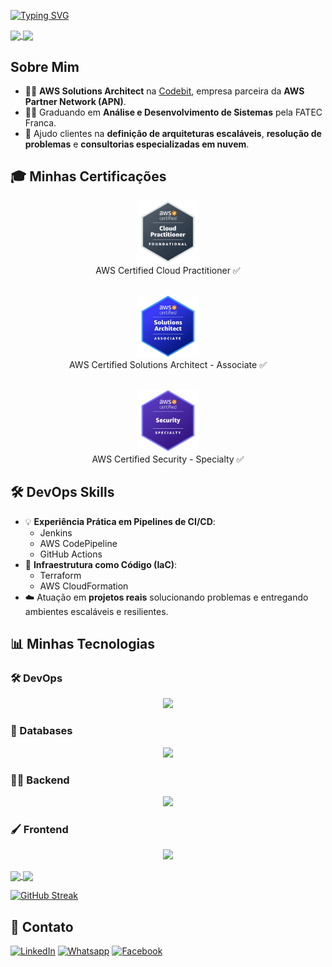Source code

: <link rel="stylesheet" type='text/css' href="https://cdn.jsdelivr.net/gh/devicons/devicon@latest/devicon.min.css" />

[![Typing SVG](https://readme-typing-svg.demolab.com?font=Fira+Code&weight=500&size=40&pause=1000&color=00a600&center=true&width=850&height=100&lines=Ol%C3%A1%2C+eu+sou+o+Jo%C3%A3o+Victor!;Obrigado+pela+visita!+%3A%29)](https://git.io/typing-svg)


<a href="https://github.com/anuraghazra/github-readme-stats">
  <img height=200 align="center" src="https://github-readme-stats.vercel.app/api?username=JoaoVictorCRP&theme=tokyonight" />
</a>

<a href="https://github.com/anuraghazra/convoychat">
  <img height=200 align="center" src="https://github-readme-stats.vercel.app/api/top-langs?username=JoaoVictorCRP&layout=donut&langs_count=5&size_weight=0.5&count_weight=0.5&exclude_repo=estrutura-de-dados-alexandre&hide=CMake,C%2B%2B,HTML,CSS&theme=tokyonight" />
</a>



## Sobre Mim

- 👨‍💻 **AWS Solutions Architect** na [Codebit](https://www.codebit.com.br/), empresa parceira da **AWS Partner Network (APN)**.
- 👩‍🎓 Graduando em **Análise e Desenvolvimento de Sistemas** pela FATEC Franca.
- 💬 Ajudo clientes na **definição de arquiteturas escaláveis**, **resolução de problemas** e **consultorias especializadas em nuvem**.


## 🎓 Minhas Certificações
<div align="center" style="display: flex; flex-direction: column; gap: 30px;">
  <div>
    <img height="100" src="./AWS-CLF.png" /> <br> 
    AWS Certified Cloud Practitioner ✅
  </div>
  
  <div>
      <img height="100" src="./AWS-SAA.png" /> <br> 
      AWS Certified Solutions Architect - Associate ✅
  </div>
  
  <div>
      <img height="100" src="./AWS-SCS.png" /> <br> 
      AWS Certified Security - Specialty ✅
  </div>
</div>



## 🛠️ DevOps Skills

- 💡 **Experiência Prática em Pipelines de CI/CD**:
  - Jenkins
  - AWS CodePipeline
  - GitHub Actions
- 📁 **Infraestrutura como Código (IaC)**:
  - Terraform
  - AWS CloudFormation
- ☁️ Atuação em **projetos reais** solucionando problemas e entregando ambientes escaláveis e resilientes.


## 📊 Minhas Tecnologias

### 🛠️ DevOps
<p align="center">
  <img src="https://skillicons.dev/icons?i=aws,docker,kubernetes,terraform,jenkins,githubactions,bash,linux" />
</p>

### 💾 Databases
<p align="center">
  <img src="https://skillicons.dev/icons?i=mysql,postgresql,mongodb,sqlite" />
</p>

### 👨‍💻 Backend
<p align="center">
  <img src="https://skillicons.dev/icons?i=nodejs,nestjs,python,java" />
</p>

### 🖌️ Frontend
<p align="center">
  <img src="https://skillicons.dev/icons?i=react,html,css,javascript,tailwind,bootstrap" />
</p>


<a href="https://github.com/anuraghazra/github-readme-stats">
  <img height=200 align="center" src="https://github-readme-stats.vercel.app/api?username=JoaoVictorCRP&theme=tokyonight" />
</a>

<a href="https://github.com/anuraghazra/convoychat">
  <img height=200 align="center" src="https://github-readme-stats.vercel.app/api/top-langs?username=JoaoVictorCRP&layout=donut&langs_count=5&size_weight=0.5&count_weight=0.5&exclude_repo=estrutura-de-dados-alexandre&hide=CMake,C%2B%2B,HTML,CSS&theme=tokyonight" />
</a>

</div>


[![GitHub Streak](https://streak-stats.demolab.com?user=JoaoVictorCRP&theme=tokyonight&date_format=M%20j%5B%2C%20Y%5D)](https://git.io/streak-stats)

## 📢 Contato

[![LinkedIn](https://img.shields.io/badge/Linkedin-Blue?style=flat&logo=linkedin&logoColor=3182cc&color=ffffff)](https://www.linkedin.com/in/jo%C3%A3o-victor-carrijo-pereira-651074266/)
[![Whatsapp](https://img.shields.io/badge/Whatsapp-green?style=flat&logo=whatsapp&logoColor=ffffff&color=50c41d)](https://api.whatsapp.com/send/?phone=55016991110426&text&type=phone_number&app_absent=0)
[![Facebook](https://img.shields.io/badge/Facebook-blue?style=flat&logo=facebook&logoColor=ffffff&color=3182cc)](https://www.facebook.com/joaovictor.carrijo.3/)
= = = = = = =
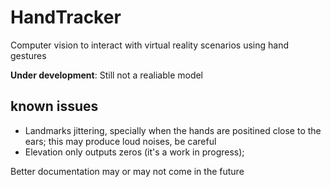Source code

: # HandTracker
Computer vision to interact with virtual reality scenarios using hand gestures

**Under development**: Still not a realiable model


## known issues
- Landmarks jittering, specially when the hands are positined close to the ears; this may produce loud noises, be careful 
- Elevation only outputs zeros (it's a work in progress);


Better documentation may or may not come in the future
= = = = = = =
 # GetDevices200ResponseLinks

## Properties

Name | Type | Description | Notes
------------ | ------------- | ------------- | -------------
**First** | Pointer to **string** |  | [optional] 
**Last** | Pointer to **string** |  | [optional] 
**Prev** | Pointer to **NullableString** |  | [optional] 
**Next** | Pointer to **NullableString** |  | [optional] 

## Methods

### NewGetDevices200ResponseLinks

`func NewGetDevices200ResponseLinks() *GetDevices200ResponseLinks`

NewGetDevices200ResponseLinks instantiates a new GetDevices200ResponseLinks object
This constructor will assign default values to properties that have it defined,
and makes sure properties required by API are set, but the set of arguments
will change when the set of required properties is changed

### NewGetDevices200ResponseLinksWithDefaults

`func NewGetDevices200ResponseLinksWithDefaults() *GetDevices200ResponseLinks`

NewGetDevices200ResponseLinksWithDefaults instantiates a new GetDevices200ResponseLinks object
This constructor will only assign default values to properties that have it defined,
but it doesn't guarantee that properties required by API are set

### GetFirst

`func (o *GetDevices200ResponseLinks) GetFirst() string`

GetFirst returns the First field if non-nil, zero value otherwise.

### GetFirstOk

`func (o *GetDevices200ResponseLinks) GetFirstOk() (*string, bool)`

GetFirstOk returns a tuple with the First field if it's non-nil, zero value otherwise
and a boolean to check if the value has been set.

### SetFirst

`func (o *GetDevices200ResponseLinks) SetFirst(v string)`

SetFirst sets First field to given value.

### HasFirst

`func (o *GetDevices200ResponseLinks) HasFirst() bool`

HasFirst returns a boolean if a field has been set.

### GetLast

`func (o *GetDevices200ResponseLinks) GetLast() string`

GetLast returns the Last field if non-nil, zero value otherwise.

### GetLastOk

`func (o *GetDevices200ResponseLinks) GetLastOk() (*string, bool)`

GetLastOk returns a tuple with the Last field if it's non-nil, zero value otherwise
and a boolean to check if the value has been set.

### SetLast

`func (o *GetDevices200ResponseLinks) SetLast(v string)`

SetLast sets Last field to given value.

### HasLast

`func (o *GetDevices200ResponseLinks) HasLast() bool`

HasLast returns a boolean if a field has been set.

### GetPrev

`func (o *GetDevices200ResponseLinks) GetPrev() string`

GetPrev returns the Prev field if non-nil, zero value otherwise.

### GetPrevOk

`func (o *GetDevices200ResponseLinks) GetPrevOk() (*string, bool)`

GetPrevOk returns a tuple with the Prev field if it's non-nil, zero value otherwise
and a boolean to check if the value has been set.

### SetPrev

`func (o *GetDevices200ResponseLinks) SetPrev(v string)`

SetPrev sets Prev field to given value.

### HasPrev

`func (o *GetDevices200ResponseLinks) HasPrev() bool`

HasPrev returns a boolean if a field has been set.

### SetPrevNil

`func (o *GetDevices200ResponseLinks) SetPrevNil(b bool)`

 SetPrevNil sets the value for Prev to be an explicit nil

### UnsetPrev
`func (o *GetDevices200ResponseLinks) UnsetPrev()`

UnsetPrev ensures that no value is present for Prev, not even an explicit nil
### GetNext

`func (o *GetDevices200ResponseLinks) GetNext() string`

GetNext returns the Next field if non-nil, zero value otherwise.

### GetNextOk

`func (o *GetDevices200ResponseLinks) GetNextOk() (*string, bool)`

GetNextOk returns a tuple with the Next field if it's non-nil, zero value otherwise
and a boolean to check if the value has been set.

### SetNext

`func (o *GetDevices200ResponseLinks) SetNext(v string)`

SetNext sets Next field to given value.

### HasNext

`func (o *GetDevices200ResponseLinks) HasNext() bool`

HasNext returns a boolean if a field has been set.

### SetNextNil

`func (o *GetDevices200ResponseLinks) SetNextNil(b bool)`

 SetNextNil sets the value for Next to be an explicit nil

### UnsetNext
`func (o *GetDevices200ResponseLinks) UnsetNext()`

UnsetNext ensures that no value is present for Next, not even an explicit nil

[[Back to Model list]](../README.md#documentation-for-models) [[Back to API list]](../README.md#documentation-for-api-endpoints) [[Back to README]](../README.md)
= = = = = = =
# WORK INSTRUCTIONS:
From the listing above, output exactly the run of lines that starts with the line containing "(o *GetDevices200ResponseLinks) SetNextNil(b" and ends with the line containing "[[Back to Model".

# EXERCISE OUTPUT:
`func (o *GetDevices200ResponseLinks) SetNextNil(b bool)`

 SetNextNil sets the value for Next to be an explicit nil

### UnsetNext
`func (o *GetDevices200ResponseLinks) UnsetNext()`

UnsetNext ensures that no value is present for Next, not even an explicit nil

[[Back to Model list]](../README.md#documentation-for-models) [[Back to API list]](../README.md#documentation-for-api-endpoints) [[Back to README]](../README.md)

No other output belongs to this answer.